▶ EXERCISE:
Repeat the data below in full. Pictures must not be part of the copy.
RECORDS FOR THIS EXERCISE: Begin
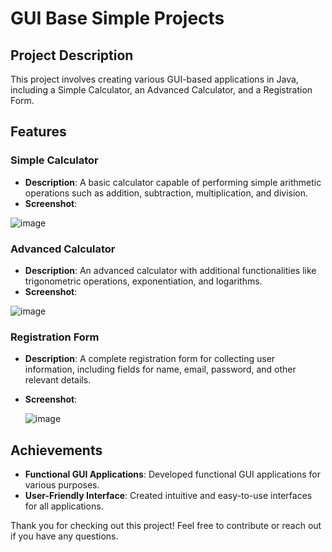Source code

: # GUI Base Simple Projects

## Project Description

This project involves creating various GUI-based applications in Java, including a Simple Calculator, an Advanced Calculator, and a Registration Form.

## Features

### Simple Calculator

- **Description**: A basic calculator capable of performing simple arithmetic operations such as addition, subtraction, multiplication, and division.
- **Screenshot**:
  
 ![image](https://github.com/huzaifasaeed123/Java-Projects-OOP-DSA-/assets/143410512/cc78fcfe-71b8-4fe9-b9fd-74cb97809582)


### Advanced Calculator

- **Description**: An advanced calculator with additional functionalities like trigonometric operations, exponentiation, and logarithms.
- **Screenshot**:
  
 ![image](https://github.com/huzaifasaeed123/Java-Projects-OOP-DSA-/assets/143410512/b78d75f2-debd-4d02-9ed8-5d9c434677d1)


### Registration Form

- **Description**: A complete registration form for collecting user information, including fields for name, email, password, and other relevant details.
- **Screenshot**:
  
  ![image](https://github.com/huzaifasaeed123/Java-Projects-OOP-DSA-/assets/143410512/2c2e29f4-5a7e-4993-bb5f-31759afefc91)


## Achievements

- **Functional GUI Applications**: Developed functional GUI applications for various purposes.
- **User-Friendly Interface**: Created intuitive and easy-to-use interfaces for all applications.

Thank you for checking out this project! Feel free to contribute or reach out if you have any questions.

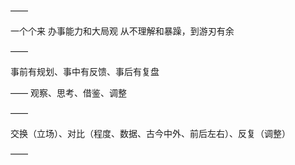 ——

一个个来
办事能力和大局观
从不理解和暴躁，到游刃有余

——

事前有规划、事中有反馈、事后有复盘

——
观察、思考、借鉴、调整

——

交换（立场）、对比（程度、数据、古今中外、前后左右）、反复（调整）

——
RECORDS FOR THIS EXERCISE: End
▶ TASK RESULT:
Source code

: # GUI Base Simple Projects

## Project Description

This project involves creating various GUI-based applications in Java, including a Simple Calculator, an Advanced Calculator, and a Registration Form.

## Features

### Simple Calculator

- **Description**: A basic calculator capable of performing simple arithmetic operations such as addition, subtraction, multiplication, and division.
- **Screenshot**:
  
 ![image](https://github.com/huzaifasaeed123/Java-Projects-OOP-DSA-/assets/143410512/cc78fcfe-71b8-4fe9-b9fd-74cb97809582)


### Advanced Calculator

- **Description**: An advanced calculator with additional functionalities like trigonometric operations, exponentiation, and logarithms.
- **Screenshot**:
  
 ![image](https://github.com/huzaifasaeed123/Java-Projects-OOP-DSA-/assets/143410512/b78d75f2-debd-4d02-9ed8-5d9c434677d1)


### Registration Form

- **Description**: A complete registration form for collecting user information, including fields for name, email, password, and other relevant details.
- **Screenshot**:
  
  ![image](https://github.com/huzaifasaeed123/Java-Projects-OOP-DSA-/assets/143410512/2c2e29f4-5a7e-4993-bb5f-31759afefc91)


## Achievements

- **Functional GUI Applications**: Developed functional GUI applications for various purposes.
- **User-Friendly Interface**: Created intuitive and easy-to-use interfaces for all applications.

Thank you for checking out this project! Feel free to contribute or reach out if you have any questions.

 ——

一个个来
办事能力和大局观
从不理解和暴躁，到游刃有余

——

事前有规划、事中有反馈、事后有复盘

——
观察、思考、借鉴、调整

——

交换（立场）、对比（程度、数据、古今中外、前后左右）、反复（调整）

——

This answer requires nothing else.